La storia d’amore tra i due protagonisti non può non far pensare, con i dovuti aggiustamenti, a un Romeo e Giulietta in chiave moderna. Il senso di ineluttabile che fin dall’inizio grava su di loro, il sentimento destinato a finire, la “scadenza” del 20 maggio, quando Liat dovrà tornare a Tel Aviv, incombono fin da principio, come nubi minacciose all’orizzonte.
E nonostante questo, nonostante la malinconia che permea ogni pagina – come se, anche se ancora alla fine non siamo arrivati, già si sapesse molto bene cosa succederà -, in “Borderlife” c’è anche una potente spinta alla vita, se non all’ottimismo quanto meno alla speranza.

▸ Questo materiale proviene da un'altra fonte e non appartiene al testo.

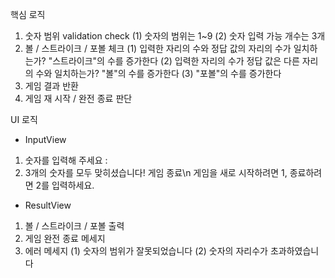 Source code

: 핵심 로직
1) 숫자 범위 validation check
(1) 숫자의 범위는 1~9 
(2) 숫자 입력 가능 개수는 3개 
2) 볼 / 스트라이크 / 포볼 체크
(1) 입력한 자리의 수와 정답 값의 자리의 수가 일치하는가? "스트라이크"의 수를 증가한다
(2) 입력한 자리의 수가 정답 값은 다른 자리의 수와 일치하는가? "볼"의 수를 증가한다
(3) "포볼"의 수를 증가한다 
3) 게임 결과 반환
4) 게임 재 시작 / 완전 종료 판단 

UI 로직
- InputView
1) 숫자를 입력해 주세요 :  
2) 3개의 숫자를 모두 맞히셨습니다! 게임 종료\n 게임을 새로 시작하려면 1, 종료하려면 2를 입력하세요.
- ResultView
1) 볼 / 스트라이크 / 포볼 출력
2) 게임 완전 종료 메세지 
3) 에러 메세지
(1) 숫자의 범위가 잘못되었습니다
(2) 숫자의 자리수가 초과하였습니다  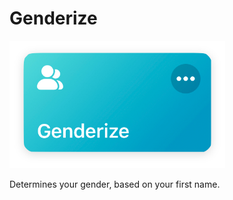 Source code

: # Genderize
![Media Graber](images/shortcut.png)

Determines your gender, based on your first name. 
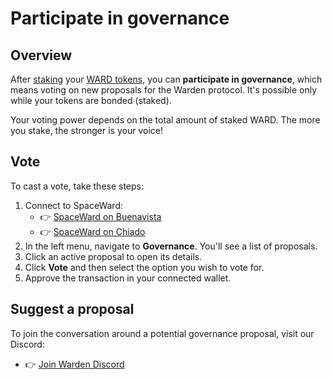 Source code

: ﻿---
sidebar_position: 11
---

# Participate in governance

## Overview

After [staking](stake-ward) your [WARD tokens](https://docs.wardenprotocol.org/tokens/ward-token/ward), you can **participate in governance**, which means voting on new proposals for the Warden protocol. It's possible only while your tokens are bonded (staked).

Your voting power depends on the total amount of staked WARD. The more you stake, the stronger is your voice!

## Vote

To cast a vote, take these steps:

1. Connect to SpaceWard:
   - 👉 [SpaceWard on Buenavista](https://spaceward.buenavista.wardenprotocol.org/)
   - 👉 [SpaceWard on Chiado](https://spaceward.chiado.wardenprotocol.org/)
2. In the left menu, navigate to **Governance**. You'll see a list of proposals.
3. Click an active proposal to open its details.
4. Click **Vote** and then select the option you wish to vote for.
5. Approve the transaction in your connected wallet.

## Suggest a proposal

To join the conversation around a potential governance proposal, visit our Discord:

-   👉 [Join Warden Discord](https://discord.com/invite/wardenprotocol)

L’essere umano è portato per sua stessa natura a provare sentimenti, a impegnarsi in situazioni, a mettersi in gioco. È portato a farlo anche quando i pronostici sono tutti contro di lui. Liat ed Himmli non vedono un futuro per loro, non osano nemmeno immaginarlo, eppure non riescono a non amarsi, a non vivere questa storia, anche se parte con le settimane contate. Questo mi sembra un grande messaggio: mai farsi frenare dalla paura, dai pronostici avversi. Vivere qualcosa, per quanto il finale potrebbe non essere quello che sogniamo, vale sempre e comunque la pena. Perché dopo ogni esperienza siamo persone diverse, per certi versi migliori, sicuramente più ricche.